Après avoir été élue au comité exécutif de la Commission canadienne de l’UNESCO, la cofondatrice et codirectrice générale de l’organisme d’innovation sociale Exeko, Nadia Duguay, poursuit sa belle lancée et devient Fellow pour Community Knowledge Exchange (CKX).

Sa nomination lui permettra de renforcer son travail visant à faire avancer la cause de l’inclusion sociale au Canada.

« Les Fellowship sont moins connus au Québec. Il n’y a pas de traduction littéraire. Pour ma part, je traduis ça comme une bourse de recherche-action, qui n’est pas uniquement destinée à des chercheurs académiques, et qui vise à donner un nouveau souffle à des parcours d’engagement », explique Nadia Duguay.

Faire avancer la cause de l’inclusion sociale

En œuvrant à titre de Fellow au sein de CKX, une plateforme qui vise à améliorer le leadership des acteurs de changement social au Canada, la boursière compte explorer « les possibilités d’une convergence des stratégies de transformation sociale et culturelle ». « Je vais notamment regarder comment les communautés, les institutions ainsi que les organisations militantes et communautaires peuvent travailler de façon complémentaire vers un objectif commun, bien que leurs actions ne soient pas toujours ancrées dans les mêmes territoires », explique Nadia Duguay.

La codirectrice générale, qui travaille depuis 12 ans au sein d’Exeko à développer des outils pédagogiques et des projets de médiation culturelle destinés à lutter contre la « marginalisation intellectuelle », assure qu’elle continuera de se pencher sur les enjeux d’exclusions sociales et d’émancipation. « C’est vraiment en continuité avec les questions qui sont actives à Exeko, dit la cofondatrice de l’organisme situé sur le Plateau-Mont-Royal. L’idée est de prendre du temps en parallèle afin de continuer à nourrir ces réflexions en permanence. »

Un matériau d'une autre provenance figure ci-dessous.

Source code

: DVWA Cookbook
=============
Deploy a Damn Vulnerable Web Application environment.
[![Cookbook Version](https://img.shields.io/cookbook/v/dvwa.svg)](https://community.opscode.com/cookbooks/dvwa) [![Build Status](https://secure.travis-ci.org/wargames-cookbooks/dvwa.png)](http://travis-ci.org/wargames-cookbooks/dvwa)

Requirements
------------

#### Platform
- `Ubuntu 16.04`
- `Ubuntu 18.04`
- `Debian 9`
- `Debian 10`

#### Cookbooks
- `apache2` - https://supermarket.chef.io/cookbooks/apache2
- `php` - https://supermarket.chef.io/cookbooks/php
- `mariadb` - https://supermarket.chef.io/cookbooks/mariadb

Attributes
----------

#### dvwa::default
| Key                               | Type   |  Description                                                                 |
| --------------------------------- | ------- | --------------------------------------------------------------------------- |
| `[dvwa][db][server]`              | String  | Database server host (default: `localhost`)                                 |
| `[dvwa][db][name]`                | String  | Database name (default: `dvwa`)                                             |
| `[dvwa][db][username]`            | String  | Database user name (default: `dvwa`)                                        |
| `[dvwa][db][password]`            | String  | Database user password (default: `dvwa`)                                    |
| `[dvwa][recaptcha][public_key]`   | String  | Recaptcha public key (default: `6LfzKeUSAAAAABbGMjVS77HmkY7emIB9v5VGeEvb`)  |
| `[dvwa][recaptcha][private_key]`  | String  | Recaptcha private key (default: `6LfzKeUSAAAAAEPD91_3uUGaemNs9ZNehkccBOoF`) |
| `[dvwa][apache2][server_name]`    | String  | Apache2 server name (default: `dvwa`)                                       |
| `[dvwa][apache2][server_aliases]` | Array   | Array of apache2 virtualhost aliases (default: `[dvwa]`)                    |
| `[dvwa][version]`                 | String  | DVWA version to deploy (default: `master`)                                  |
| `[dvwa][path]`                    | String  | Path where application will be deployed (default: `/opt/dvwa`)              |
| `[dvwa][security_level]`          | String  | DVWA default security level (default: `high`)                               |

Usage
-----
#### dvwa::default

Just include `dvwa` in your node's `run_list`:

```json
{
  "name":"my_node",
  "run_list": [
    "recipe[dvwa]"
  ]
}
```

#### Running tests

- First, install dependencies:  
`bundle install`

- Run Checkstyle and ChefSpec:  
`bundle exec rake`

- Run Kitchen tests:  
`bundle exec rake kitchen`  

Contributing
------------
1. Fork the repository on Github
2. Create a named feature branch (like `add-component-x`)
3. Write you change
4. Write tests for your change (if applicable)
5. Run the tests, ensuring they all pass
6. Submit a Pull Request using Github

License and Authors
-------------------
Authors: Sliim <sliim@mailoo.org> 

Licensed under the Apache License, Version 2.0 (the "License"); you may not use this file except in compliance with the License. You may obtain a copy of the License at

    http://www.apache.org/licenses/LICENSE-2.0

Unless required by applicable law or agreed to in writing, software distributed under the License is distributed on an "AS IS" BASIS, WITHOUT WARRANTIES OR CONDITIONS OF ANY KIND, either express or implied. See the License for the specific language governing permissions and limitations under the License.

Dans cette optique, Nadia Duguay compte d’ailleurs réfléchir aux obstacles qui freinent les organismes dans leur travail de terrain. « L’ensemble des organisations communautaires, culturelles, éducatives et de la santé doivent consacrer un temps gigantesque à trouver les conditions idéales pour être en mesure de travailler, déplore-t-elle. La surbureaucratisation est vraiment en train de prendre le dessus sur les enjeux sur lesquels on doit s’attaquer au quotidien. »

Selon elle, la façon dont les services, les projets et les rencontres sont organisés doit être revue. « Il y a plein d’organisations qui doivent avoir des postes exclusivement dédiés à l’administration, mais n’ont pas de postes à temps plein liés à leurs projets », explique la boursière.

Avancer sans délaisser

Pour mener ses recherches à terme, Nadia Duguay délaissera son poste à Exeko pendant deux ans tout en demeurant à la direction du Laboratoire Culture inclusive de l’organisme.

Elle gardera ainsi un pied au sein de certaines activités d’Exeko, qui travaille avec les personnes à risque, en situation ou à expérience vécue d’exclusion sociale (par exemple des personnes réfugiées, personnes en situation d’itinérance, nouveaux et nouvelles arrivant. e. s) à démarginaliser leur parole dans l’espace public. « On regarde comment les institutions peuvent être elles-mêmes plus inclusives, à la fois dans leurs politiques que dans leurs pratiques sur le terrain », précise la cofondatrice.

C’est en plus de continuer à siéger au comité exécutif de la Commission canadienne pour l’UNESCO. 

La direction générale de l’organisme sera assurée par François-Xavier Michaux, également cofondateur d’Exeko, pour les deux prochaines années.